The boring researcher problem: AI agents and the reproducibility crisis
The first boring researcher is here, and it's not going to win any awards for insight.
A paper published last week by researchers at ETH Zurich tested a question that sounds arcane but has direct implications for anyone who makes product, investment, or policy decisions based on published social science: can AI agents reproduce research findings by reading a paper and its data, without ever seeing the original code? The answer, at least for the best-performing agents, is yes — most of the time, and with remarkably little variance.
The study, titled "Read the Paper, Write the Code: Agentic Reproduction of Social-Science Results" and posted to arXiv April 23, ran four AI agent scaffolds against four frontier language models across 48 papers that had been manually verified as reproducible by the Institute for Replication (arXiv preprint). The best system — GPT-5.4 guided by the OpenCode scaffold — reproduced coefficients that matched the sign of the original findings more than 85 percent of the time, and landed within the original 95 percent confidence intervals roughly 70 to 80 percent of the time. Claude Opus 4.6 running on Codex, OpenAI's own coding agent, came close behind.
Those numbers deserve context. The landmark 2016 Camerer et al. study that defined the reproducibility crisis in experimental economics found that independent teams could replicate published results only 61 percent of the time, with effect sizes coming in at roughly two-thirds of the original (Science). AI agents on pre-verified papers are performing at or above that human baseline — consistently, without fatigue, and without the option to quit when the analysis gets tedious.

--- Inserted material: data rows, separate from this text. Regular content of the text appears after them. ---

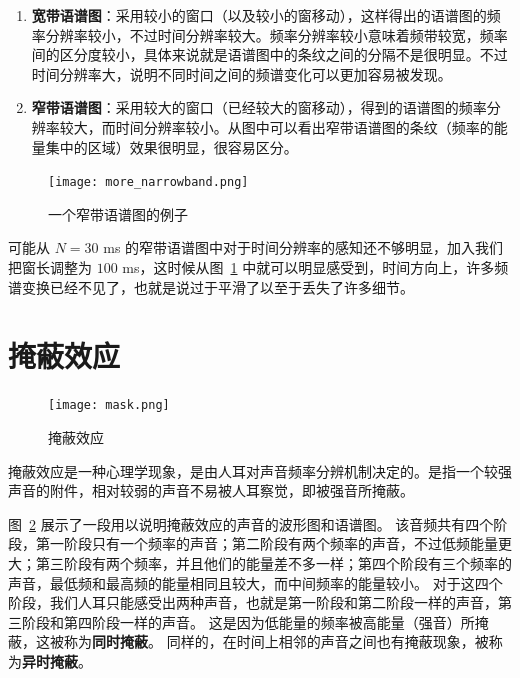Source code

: \begin{enumerate}
  \item \textbf{宽带语谱图}：采用较小的窗口（以及较小的窗移动），这样得出的语谱图的频率分辨率较小，不过时间分辨率较大。频率分辨率较小意味着频带较宽，频率间的区分度较小，具体来说就是语谱图中的条纹之间的分隔不是很明显。不过时间分辨率大，说明不同时间之间的频谱变化可以更加容易被发现。
  \item \textbf{窄带语谱图}：采用较大的窗口（已经较大的窗移动），得到的语谱图的频率分辨率较大，而时间分辨率较小。从图中可以看出窄带语谱图的条纹（频率的能量集中的区域）效果很明显，很容易区分。
\end{enumerate}

\begin{figure}[!htp]
  \centering
  \texttt{[image: more\_narrowband.png]}
  \caption{一个窄带语谱图的例子}
  \label{fig:narrowband}
\end{figure}

可能从 $N = 30$ ms 的窄带语谱图中对于时间分辨率的感知还不够明显，加入我们把窗长调整为 $100$ ms，这时候从图~\ref{fig:narrowband} 中就可以明显感受到，时间方向上，许多频谱变换已经不见了，也就是说过于平滑了以至于丢失了许多细节。

\section{掩蔽效应}

\begin{figure}[!htp]
  \centering
  \texttt{[image: mask.png]}
  \caption{掩蔽效应}
  \label{fig:mask}
\end{figure}

掩蔽效应是一种心理学现象，是由人耳对声音频率分辨机制决定的。是指一个较强声音的附件，相对较弱的声音不易被人耳察觉，即被强音所掩蔽。

图~\ref{fig:mask} 展示了一段用以说明掩蔽效应的声音的波形图和语谱图。
该音频共有四个阶段，第一阶段只有一个频率的声音；第二阶段有两个频率的声音，不过低频能量更大；第三阶段有两个频率，并且他们的能量差不多一样；第四个阶段有三个频率的声音，最低频和最高频的能量相同且较大，而中间频率的能量较小。
对于这四个阶段，我们人耳只能感受出两种声音，也就是第一阶段和第二阶段一样的声音，第三阶段和第四阶段一样的声音。
这是因为低能量的频率被高能量（强音）所掩蔽，这被称为\textbf{同时掩蔽}。
同样的，在时间上相邻的声音之间也有掩蔽现象，被称为\textbf{异时掩蔽}。


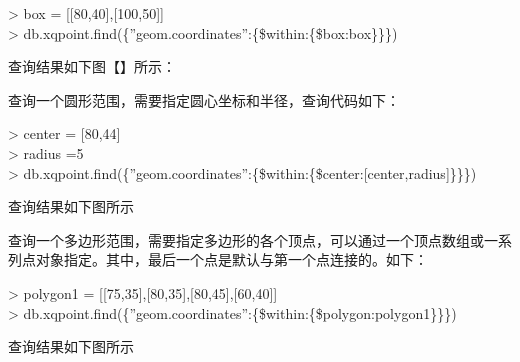 \documentclass[master]{njnuthesis}
\begin{document}
\noindent > box = [[80,40],[100,50]]\\
> db.xqpoint.find(\{''geom.coordinates'':\{\$within:\{\$box:box\}\}\})

查询结果如下图【】所示：

查询一个圆形范围，需要指定圆心坐标和半径，查询代码如下：

\noindent > center = [80,44]\\
> radius =5\\
> db.xqpoint.find(\{''geom.coordinates'':\{\$within:\{\$center:[center,radius]\}\}\})

查询结果如下图所示

    查询一个多边形范围，需要指定多边形的各个顶点，可以通过一个顶点数组或一系列点对象指定。其中，最后一个点是默认与第一个点连接的。如下：

\noindent > polygon1 = [[75,35],[80,35],[80,45],[60,40]]\\
> db.xqpoint.find(\{''geom.coordinates'':\{\$within:\{\$polygon:polygon1\}\}\})

查询结果如下图所示
\end{document}
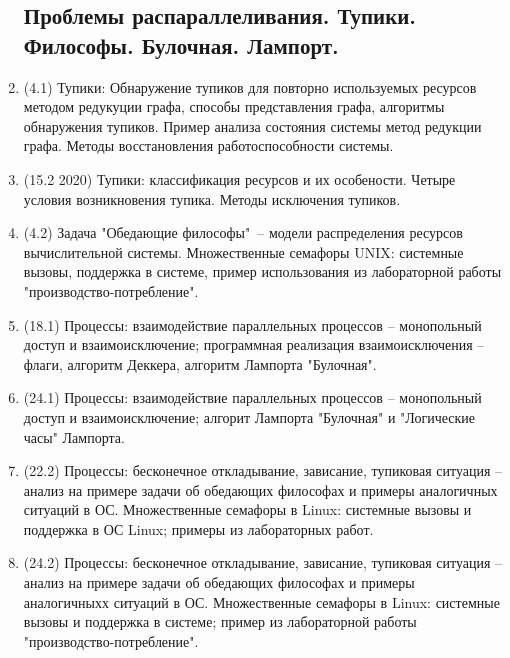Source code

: \documentclass[a4paper,14pt]{extreport}
\begin{document}
\begin{enumerate}
\subsection{Проблемы распараллеливания. Тупики. Философы. Булочная. Лампорт.}
    \item (4.1) Тупики: Обнаружение тупиков для повторно используемых ресурсов
        методом редукуции графа, способы представления графа, алгоритмы
        обнаружения тупиков. Пример анализа состояния системы метод редукции
        графа. Методы восстановления работоспособности системы.
    \item (15.2 2020) Тупики: классификация ресурсов и их особености. Четыре
        условия возникновения тупика. Методы исключения тупиков.
    \item (4.2) Задача "Обедающие философы"\ -- модели распределения
        ресурсов вычислительной системы. Множественные семафоры UNIX:
        системные вызовы, поддержка в системе, пример использования из
        лабораторной работы "производство-потребление".
    \item (18.1) Процессы: взаимодействие параллельных процессов --
        монопольный доступ и взаимоисключение; программная
        реализация взаимоисключения -- флаги, алгоритм Деккера, алгоритм
        Лампорта "Булочная".
    \item (24.1) Процессы: взаимодействие параллельных процессов --
        монопольный доступ и взаимоисключение; алгорит Лампорта
        "Булочная" и "Логические часы" Лампорта.
    \item (22.2) Процессы: бесконечное откладывание, зависание, тупиковая
        ситуация -- анализ на примере задачи об обедающих философах и примеры
        аналогичных ситуаций в ОС. Множественные семафоры в Linux:
        системные вызовы и поддержка в ОС Linux; примеры из лабораторных
        работ.
    \item (24.2) Процессы: бесконечное откладывание, зависание, тупиковая
        ситуация -- анализ на примере задачи об обедающих философах и примеры
        аналогичныхх ситуаций в ОС. Множественные семафоры в Linux: системные
        вызовы и поддержка в системе; пример из лабораторной работы
        "производство-потребление".


\end{enumerate}
\end{document}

The meaningful distinction, though, isn't whether AI is better than human economists. It's what AI is optimizing for. Human teams produced a wide spread of answers from the same data, including some deeply wrong ones and some that spotted effects no one else saw. The AI agents cluster tightly around the median. No outliers in either direction.
That sounds like a bug but it's actually the feature. For the VC deciding whether to build a feature around a behavioral economics finding, or the product manager weighing whether a study on nudges applies to their user base, the appeal of AI isn't that it will discover something surprising. It's that it will reliably produce the expected answer, every time, without the tail risk that comes from a human analyst who might be having a bad week or a creative one.
"We have never had a cheap, scalable instrument for measuring intellectual contribution," the Kohler et al. paper notes, indirectly. What AI agents now provide is a baseline: if a published finding falls outside what a competent agent would reproduce from the paper and data alone, that's worth knowing before you structure your entire launch around it.
The failure analysis is where it gets uncomfortable for researchers. When AI agents couldn't reproduce a result, the errors split roughly evenly between two sources. The first is exactly what you'd expect: the agents misread the methods or wrote buggy code. The second is less convenient: the papers themselves underspecified what they did. The methods section didn't contain enough information for an agent — or, presumably, a human reader — to reproduce the analysis from scratch.
That second category is a quiet indictment of how economics and social science papers are written. If a result can only be reproduced with access to the original code, the paper's methods description isn't doing its job. The AI didn't fail to understand the research. The research failed to explain itself, as one independent commentator observed.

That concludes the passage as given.